Chapter 6 code freezing RStudio
PursuitOfDataScience opened this issue · comments
Hi,
Thanks for such an amazingly written book on text analysis using tidymodels.
I've been trying to replicate the code presented in Chapter 6 about using scotus
to train a few machine learning models. When I use prep()
on the scotus_rec
recipe, my R session got stuck and had to force it to stop. I encountered the same result even after I changed max_tokens = 300
. I am wondering if it is expensive to run these chunks of code? It seems like the data set isn't big enough to cause such an issue. Of course, there is no way to train the model, as it is ridiculously slow and the session memory could reach to 8 GB.
Thanks!
Hello @PursuitOfDataScience, That sounds a little extreme, the data isn't super small, but it shouldn't give you problems with that amount of memory. Can you run session_info()

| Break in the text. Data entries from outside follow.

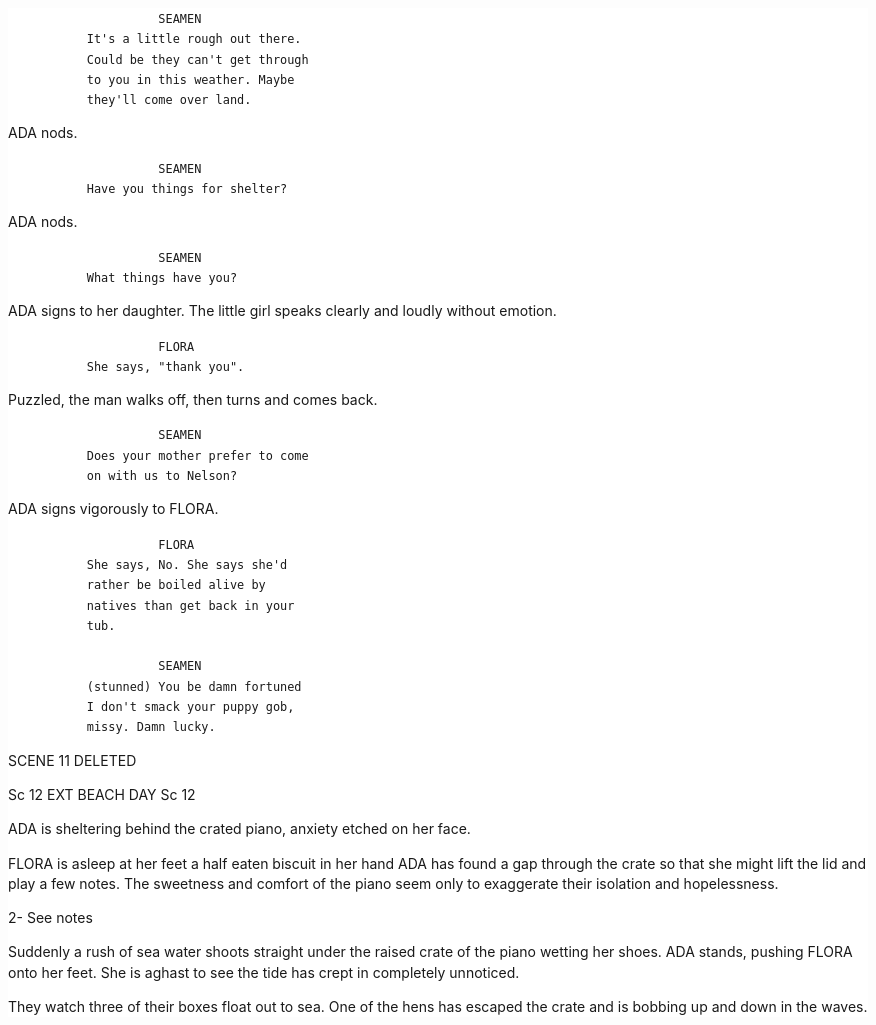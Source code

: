                          SEAMEN
               It's a little rough out there. 
               Could be they can't get through 
               to you in this weather. Maybe 
               they'll come over land.

ADA nods.

                         SEAMEN
               Have you things for shelter?

ADA nods.

                         SEAMEN
               What things have you?

ADA signs to her daughter. The little girl speaks clearly and loudly 
without emotion.

                         FLORA
               She says, "thank you".

Puzzled, the man walks off, then turns and comes back.

                         SEAMEN
               Does your mother prefer to come 
               on with us to Nelson?

ADA signs vigorously to FLORA.

                         FLORA
               She says, No. She says she'd 
               rather be boiled alive by 
               natives than get back in your 
               tub.

                         SEAMEN
               (stunned) You be damn fortuned 
               I don't smack your puppy gob, 
               missy. Damn lucky.

SCENE 11 DELETED

Sc 12     EXT     BEACH                         DAY     Sc 12

ADA is sheltering behind the crated piano, anxiety etched on her face.

FLORA  is asleep at her feet a half eaten biscuit in her hand ADA has 
found a gap through the crate so that she might lift the lid and play 
a few notes. The sweetness and comfort of the piano seem only to 
exaggerate their isolation and hopelessness.

2- See notes

Suddenly a rush of sea water shoots straight under the raised crate of 
the piano wetting her shoes. ADA stands, pushing FLORA onto her feet. 
She is aghast to see the tide has crept in completely unnoticed.

They watch three of their boxes float out to sea. One of the hens has 
escaped the crate and is bobbing up and down in the waves.
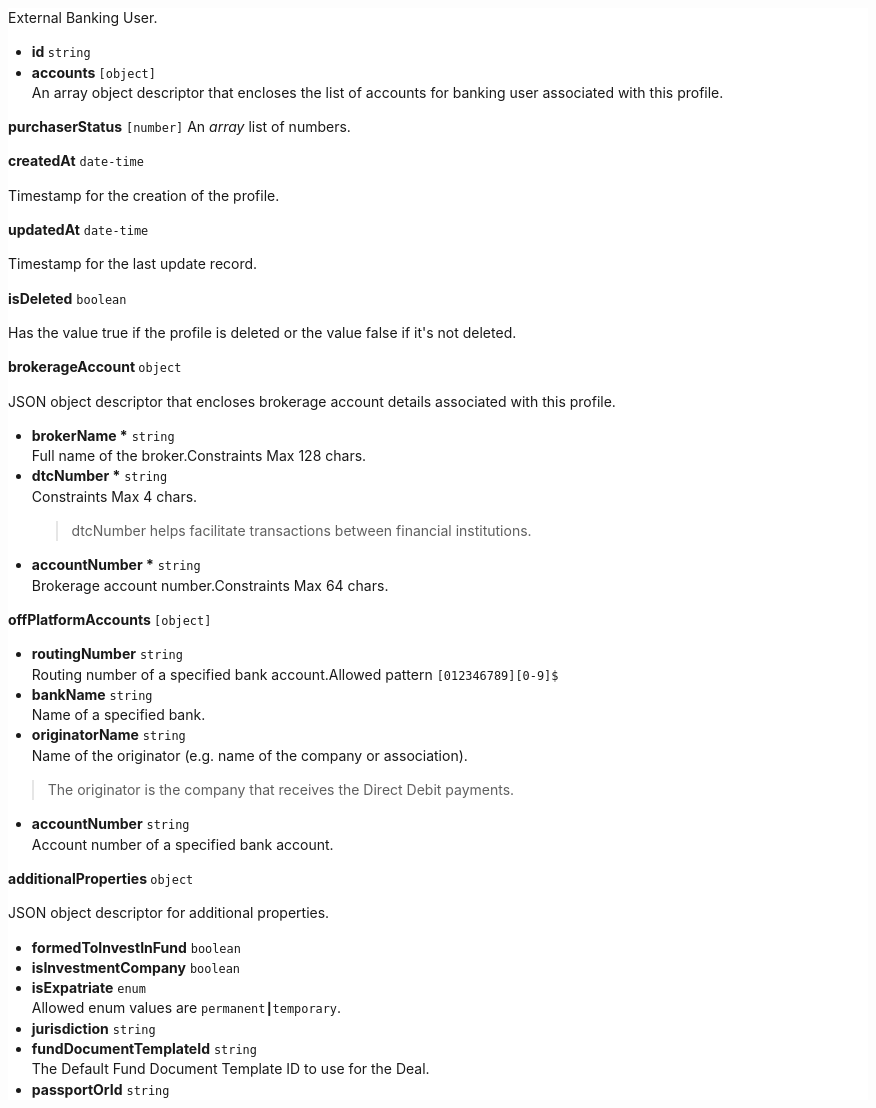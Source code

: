 External Banking User.

  * <strong> id </strong> `string`
  * <strong> accounts </strong> `[object]` </br> An array object descriptor that encloses the list of accounts for banking user associated with this profile.

<strong> purchaserStatus</strong> `[number]` An _array_ list of numbers.

<strong> createdAt</strong> `date-time` 

Timestamp for the creation of the profile.

<strong> updatedAt</strong> `date-time`

Timestamp for the last update record.

<strong> isDeleted</strong> `boolean`

Has the value true if the profile is deleted or the value false if it's not deleted.

<strong> brokerageAccount </strong> `object`

JSON object descriptor that encloses brokerage account details associated with this profile.

  * <strong> brokerName *</strong> `string` </br> Full name of the broker.Constraints Max 128 chars.
  * <strong> dtcNumber *</strong> `string` </br> Constraints Max 4 chars.
    > dtcNumber helps facilitate transactions between financial institutions.
  * <strong> accountNumber *</strong> `string` </br> Brokerage account number.Constraints Max 64 chars.

<strong> offPlatformAccounts </strong> `[object]`

  * <strong> routingNumber</strong> `string` </br> Routing number of a specified bank account.Allowed pattern `[012346789][0-9]$`
  * <strong> bankName</strong> `string` </br> Name of a specified bank.
  * <strong> originatorName</strong> `string` </br> Name of the originator (e.g. name of the company or association).</br> 
  > The originator is the company that receives the Direct Debit payments.
  * <strong> accountNumber</strong> `string` </br> Account number of a specified bank account.

<strong> additionalProperties </strong> `object`

JSON object descriptor for additional properties.

  * <strong> formedToInvestInFund</strong> `boolean`
  * <strong> isInvestmentCompany</strong> `boolean`
  * <strong> isExpatriate</strong> `enum`  </br>  Allowed enum values are `permanent┃temporary`.
  * <strong> jurisdiction</strong> `string`
  * <strong> fundDocumentTemplateId</strong> `string` </br>	The Default Fund Document Template ID to use for the Deal.
  * <strong> passportOrId</strong> `string`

for me and paste it here, we can try to figure out why this is happening to you.
library(tidymodels)
library(tidyverse)
library(textrecipes)
library(scotus)
set.seed(1234)
scotus_split <- scotus_filtered %>%
mutate(year = as.numeric(year),
text = str_remove_all(text, "'")) %>%
initial_split()
scotus_train <- training(scotus_split)
scotus_test <- testing(scotus_split)
scotus_rec <- recipe(year ~ text, data = scotus_train) %>%
step_tokenize(text) %>%
step_tokenfilter(text, max_tokens = 1e3) %>%
step_tfidf(text) %>%
step_normalize(all_predictors())
scotus_prep <- prep(scotus_rec)
lobstr::obj_size(scotus_prep)
#> 254,989,104 B
Created on 2022-04-28 by the reprex package (v2.0.1)
Hi, thanks for the answer!
I reran the code and it was way faster than it when I ran yesterday. I guess there was something wrong in my R session yesterday. Now it seems like all is good. Thanks!